整った口髭と冷たい瞳――トブルク伯爵であった。
「久しいな、クロイツ君」
その声は柔らかかったが、どこか機械的でもあった。
「閣下! どうか援軍を! 卑しい海賊どもが我が館に迫っております! ツーシーム率いる海賊どもが、惑星全域を――」
「聞いているよ」
伯爵は彼の言葉を軽く遮った。
「実に遺憾だね。だが――援軍は送れない。」
「な……に……?」
「中央では、君の惑星統治に関して“過剰な権限行使”と“統治能力の欠如”が問題視されている。これ以上支援すれば、我が家まで巻き添えを食う。

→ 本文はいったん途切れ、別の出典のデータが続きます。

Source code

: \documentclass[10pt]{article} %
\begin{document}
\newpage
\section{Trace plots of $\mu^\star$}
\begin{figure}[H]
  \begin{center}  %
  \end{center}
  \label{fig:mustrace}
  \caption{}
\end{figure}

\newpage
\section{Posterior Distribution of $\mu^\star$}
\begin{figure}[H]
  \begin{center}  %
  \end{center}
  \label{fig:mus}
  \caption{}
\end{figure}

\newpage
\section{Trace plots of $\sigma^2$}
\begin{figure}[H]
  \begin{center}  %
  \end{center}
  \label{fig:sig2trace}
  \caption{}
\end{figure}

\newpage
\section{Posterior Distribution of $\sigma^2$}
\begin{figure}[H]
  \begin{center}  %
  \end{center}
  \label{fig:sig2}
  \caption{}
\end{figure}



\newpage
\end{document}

――つまり、君の計画は“失敗した”と判断するしかない」
クロイツは愕然とし、握りしめた拳から血がにじむ。
「ふ、ふざけるな! 貴殿の指示で動いたのだぞ!? アストレア子爵を殺したのも、鉱区を奪ったのも――すべて貴公の命令だったではないか!」
トブルク伯爵の表情は変わらない。
ただ静かに、冷ややかな笑みを浮かべる。
「証拠でもあるのかね? 君の名で発令された命令書しか、記録には残っていないはずだがね?」
「貴様……!」
クロイツが立ち上がり、怒りのあまり机を叩く。
通信士が怯えて身をすくめた。
「君の後任として、帝国中央から監察官が派遣されるそうだ。それまでの間、せいぜい持ちこたえてくれたまえ。……もっとも、持ちこたえられればの話だがね」
それだけ言い残すと、通信は無情にも途切れた。
沈黙――。
クロイツはしばらく動けなかった。
そして、絞り出すように呟く。
「……トブルクの狐め……ひょっとして最初から……切り捨てるつもりだったか……」
外では遠雷のような砲声が鳴り響く。
クロイツは虚ろな目で、拳銃を机の上に置いた。
「この惑星は……まだ……私のものだ……」
その呟きは、誰の耳にも届かなかった。